WHAT YOU WILL DO
What lines below include the string "strong"? Pick them out and copy them.

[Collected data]
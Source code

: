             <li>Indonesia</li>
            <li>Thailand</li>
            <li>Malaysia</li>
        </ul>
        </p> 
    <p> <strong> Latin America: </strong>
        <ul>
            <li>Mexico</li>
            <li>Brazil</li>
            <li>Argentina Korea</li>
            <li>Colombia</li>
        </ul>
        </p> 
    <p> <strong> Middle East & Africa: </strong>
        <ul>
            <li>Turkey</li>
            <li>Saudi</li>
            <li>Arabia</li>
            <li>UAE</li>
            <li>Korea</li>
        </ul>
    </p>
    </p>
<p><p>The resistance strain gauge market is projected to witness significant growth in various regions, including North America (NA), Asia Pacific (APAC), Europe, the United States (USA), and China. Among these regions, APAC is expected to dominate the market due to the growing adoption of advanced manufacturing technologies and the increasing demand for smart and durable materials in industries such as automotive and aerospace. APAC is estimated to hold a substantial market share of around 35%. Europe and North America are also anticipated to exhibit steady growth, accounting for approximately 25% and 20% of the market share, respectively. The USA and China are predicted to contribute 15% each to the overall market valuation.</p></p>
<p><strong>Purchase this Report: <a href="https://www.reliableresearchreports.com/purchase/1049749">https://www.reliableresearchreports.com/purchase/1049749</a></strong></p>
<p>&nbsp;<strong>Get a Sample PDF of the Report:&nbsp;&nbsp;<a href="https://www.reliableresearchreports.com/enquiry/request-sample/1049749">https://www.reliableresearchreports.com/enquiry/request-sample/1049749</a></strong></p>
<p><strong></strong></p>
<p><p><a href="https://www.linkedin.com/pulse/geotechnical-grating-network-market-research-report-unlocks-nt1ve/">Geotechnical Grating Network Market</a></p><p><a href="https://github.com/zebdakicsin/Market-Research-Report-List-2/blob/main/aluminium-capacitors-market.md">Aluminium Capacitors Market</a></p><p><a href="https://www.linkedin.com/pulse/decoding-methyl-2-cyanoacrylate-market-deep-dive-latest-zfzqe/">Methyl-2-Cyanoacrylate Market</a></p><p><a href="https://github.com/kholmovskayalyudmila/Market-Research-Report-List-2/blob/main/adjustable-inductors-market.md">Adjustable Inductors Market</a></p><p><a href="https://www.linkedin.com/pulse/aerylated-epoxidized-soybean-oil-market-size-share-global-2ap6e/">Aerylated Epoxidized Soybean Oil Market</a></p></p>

ANSWER BELOW
    <p> <strong> Latin America: </strong>
    <p> <strong> Middle East & Africa: </strong>
<p><strong>Purchase this Report: <a href="https://www.reliableresearchreports.com/purchase/1049749">https://www.reliableresearchreports.com/purchase/1049749</a></strong></p>
<p>&nbsp;<strong>Get a Sample PDF of the Report:&nbsp;&nbsp;<a href="https://www.reliableresearchreports.com/enquiry/request-sample/1049749">https://www.reliableresearchreports.com/enquiry/request-sample/1049749</a></strong></p>
<p><strong></strong></p>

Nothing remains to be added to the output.